Independent Projects
Capital Budgeting projects are categorized as either Independent Projects or Mutually Exclusive Projects.
An Independent Project is a project of which cash flows are not regulated by the accept or reject decision for other projects. Therefore, all Independent Projects which meet the Capital Budgeting criterion should be accepted.
A project that is not dependent on any other project. Therefore, the financial support of an independent project does not depend on another project experiencing financial support first.
The internal rate of return is outlined as the discount rate that gives a net present value known as NPV, of zero. It is a commonly employed criterion of investment efficiency.

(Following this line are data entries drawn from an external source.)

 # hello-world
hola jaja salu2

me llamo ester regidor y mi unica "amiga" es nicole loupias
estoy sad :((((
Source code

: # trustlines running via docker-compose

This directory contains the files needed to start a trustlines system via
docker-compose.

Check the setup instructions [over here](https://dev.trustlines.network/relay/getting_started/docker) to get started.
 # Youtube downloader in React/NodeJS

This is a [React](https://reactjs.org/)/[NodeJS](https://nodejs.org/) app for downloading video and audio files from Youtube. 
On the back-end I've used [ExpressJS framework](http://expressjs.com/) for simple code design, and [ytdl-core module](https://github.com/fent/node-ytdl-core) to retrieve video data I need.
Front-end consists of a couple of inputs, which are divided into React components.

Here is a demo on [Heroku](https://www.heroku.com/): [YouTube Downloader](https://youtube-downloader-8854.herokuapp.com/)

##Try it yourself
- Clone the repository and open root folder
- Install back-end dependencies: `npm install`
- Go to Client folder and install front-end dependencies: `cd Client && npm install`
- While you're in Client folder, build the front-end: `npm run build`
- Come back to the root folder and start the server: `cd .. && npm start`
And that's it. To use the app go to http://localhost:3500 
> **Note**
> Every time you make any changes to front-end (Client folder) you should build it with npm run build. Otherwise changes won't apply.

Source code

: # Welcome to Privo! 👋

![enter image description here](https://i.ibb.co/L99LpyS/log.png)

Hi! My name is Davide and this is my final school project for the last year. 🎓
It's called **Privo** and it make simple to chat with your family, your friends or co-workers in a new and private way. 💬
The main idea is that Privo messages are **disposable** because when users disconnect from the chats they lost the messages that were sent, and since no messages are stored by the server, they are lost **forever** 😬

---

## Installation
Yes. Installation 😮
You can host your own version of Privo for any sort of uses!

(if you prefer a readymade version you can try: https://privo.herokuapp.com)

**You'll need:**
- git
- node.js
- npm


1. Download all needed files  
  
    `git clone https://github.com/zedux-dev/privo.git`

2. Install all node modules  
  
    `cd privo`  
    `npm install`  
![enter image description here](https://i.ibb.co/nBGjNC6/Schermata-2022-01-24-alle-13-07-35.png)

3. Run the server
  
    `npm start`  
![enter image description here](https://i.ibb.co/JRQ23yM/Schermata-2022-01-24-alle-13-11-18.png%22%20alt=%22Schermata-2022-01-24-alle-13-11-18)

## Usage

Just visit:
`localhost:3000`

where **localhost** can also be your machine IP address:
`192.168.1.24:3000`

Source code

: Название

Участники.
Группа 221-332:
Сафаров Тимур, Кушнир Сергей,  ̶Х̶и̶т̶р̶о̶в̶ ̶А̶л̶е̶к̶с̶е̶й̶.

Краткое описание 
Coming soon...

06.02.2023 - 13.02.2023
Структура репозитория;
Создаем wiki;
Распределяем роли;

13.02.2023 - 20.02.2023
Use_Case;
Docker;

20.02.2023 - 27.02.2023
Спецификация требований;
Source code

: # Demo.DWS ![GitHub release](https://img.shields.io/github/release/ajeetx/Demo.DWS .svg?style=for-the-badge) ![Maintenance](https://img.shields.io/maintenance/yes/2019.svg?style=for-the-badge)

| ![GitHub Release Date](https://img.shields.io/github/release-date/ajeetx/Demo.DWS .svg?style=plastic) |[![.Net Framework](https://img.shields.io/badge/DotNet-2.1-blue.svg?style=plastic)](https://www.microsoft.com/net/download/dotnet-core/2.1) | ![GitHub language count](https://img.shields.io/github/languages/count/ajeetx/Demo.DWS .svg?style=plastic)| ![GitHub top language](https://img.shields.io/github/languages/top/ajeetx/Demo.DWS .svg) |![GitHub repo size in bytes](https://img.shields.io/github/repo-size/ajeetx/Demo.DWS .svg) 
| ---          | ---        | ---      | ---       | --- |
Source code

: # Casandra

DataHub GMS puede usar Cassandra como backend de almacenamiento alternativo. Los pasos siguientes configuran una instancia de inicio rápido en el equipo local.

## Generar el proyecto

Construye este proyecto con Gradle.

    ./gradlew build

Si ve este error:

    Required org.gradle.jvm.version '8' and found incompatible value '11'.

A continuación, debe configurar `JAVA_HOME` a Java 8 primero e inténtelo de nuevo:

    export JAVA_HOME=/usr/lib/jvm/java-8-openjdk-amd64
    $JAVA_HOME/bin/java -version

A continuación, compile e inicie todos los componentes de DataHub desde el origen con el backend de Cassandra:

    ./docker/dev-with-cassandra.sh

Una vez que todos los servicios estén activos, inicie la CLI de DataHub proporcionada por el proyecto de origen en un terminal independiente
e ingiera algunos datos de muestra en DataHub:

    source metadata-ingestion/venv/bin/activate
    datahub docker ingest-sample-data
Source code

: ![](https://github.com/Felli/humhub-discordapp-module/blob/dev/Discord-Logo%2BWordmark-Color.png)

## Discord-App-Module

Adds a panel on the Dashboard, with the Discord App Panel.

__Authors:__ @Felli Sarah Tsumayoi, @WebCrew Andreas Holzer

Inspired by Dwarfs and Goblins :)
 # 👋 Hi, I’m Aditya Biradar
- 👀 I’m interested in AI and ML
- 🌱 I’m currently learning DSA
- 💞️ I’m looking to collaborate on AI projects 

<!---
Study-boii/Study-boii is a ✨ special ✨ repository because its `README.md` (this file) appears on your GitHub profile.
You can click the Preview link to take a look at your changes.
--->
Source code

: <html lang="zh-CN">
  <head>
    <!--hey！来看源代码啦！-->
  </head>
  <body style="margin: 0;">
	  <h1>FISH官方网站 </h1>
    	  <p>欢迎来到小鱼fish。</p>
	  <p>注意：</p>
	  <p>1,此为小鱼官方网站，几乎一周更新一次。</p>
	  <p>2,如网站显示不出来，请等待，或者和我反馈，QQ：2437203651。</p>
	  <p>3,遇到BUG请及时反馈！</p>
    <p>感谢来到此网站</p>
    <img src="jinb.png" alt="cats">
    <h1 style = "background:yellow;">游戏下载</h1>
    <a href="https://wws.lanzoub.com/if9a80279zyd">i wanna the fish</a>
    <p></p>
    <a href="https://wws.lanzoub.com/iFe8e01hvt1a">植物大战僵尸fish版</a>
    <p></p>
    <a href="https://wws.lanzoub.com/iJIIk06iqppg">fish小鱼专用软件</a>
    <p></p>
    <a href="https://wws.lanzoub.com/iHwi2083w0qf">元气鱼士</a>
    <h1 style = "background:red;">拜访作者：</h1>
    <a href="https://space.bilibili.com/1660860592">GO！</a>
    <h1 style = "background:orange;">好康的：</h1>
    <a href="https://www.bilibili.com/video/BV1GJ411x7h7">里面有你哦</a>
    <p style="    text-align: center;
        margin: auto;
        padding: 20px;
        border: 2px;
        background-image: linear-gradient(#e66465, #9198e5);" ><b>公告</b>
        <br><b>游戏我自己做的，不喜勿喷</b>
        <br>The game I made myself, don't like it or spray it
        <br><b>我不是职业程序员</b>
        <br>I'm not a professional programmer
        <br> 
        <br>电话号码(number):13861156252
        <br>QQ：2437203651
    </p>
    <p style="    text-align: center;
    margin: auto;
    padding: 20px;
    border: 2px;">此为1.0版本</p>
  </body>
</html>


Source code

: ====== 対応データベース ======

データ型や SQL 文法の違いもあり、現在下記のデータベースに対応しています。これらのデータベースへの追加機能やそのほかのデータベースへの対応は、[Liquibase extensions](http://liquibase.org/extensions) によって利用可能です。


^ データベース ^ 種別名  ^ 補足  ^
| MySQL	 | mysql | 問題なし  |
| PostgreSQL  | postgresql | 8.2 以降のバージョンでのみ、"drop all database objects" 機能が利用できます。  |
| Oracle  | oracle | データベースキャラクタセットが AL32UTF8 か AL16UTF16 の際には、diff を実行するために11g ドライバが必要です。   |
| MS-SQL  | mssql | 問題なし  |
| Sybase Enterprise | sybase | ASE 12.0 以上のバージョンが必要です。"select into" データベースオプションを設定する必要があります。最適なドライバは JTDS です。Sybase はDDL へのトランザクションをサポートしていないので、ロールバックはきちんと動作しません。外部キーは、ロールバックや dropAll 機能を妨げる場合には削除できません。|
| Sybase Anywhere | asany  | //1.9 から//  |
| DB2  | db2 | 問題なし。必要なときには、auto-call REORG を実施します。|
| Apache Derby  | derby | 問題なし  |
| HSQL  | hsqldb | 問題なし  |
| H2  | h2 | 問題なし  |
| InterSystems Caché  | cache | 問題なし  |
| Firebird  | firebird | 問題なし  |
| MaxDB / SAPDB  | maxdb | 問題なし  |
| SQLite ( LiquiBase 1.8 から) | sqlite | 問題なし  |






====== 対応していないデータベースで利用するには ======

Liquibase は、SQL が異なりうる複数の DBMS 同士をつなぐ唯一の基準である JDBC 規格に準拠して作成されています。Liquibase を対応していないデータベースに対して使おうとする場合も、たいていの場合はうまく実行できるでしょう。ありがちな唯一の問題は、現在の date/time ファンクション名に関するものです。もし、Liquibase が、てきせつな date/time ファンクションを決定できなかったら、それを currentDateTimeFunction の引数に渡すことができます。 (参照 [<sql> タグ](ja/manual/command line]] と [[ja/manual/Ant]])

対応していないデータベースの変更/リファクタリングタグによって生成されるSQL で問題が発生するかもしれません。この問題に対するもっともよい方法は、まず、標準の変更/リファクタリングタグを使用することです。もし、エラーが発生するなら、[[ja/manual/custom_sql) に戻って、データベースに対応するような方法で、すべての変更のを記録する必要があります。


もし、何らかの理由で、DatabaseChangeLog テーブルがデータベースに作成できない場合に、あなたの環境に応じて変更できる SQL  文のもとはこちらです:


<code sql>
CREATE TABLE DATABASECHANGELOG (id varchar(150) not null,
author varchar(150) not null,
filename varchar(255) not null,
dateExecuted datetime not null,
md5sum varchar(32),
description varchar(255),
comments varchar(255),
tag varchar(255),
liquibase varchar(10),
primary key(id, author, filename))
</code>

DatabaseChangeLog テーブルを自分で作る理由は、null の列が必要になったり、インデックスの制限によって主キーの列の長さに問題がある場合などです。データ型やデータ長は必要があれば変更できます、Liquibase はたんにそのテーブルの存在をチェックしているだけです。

The internal rate of return method will result in the same decision as the net present value method for non-mutually exclusive projects in an unconstrained environment, in the common cases where a negative cash flow takes place at the start of the project, followed by all positive cash flows. In most of the realistic cases, all independent projects that have an internal rate of return higher than the hurdle rate should be accepted. However at the same time, for mutually exclusive projects, the decision rule of assuming the project with the highest internal rate of return which is often employed may select a project with a lower NPV.
In several cases, several zero net present value discount rates may exist, so there is no unique internal rate of return . The internal rate of return exists and is unique if one or more years of net investment are followed by years of net revenues. But if the signals of the cash flows change more than once, there may be several IRRs. The internal rate of return equation in general cannot be figured out analytically but only by way of iterations.
One deficiency of the internal rate of return method is that it is usually misinterpreted to impart the current annual profitability of an investment. However, this is not the case since intermediate cash flows are never invested again on the basis of the IRR of the same project and thus the actual rate of return is nearly going to be lower. Since of the reason given, a criterion known as Modified Internal Rate of Return (MIRR) is often employed.
Despite a strong academic preference for NPV, surveys indicate that executives opt internal rate of return over NPV, in spite of the fact that they should be employed in concert. In a budget-constrained environment, efficiency criteria should be employed to maximize the overall net present value of the firm. Some managers discover it more appealing, in an intuitive manner, to assess investments in terms of IRR percentage than dollars of NPV.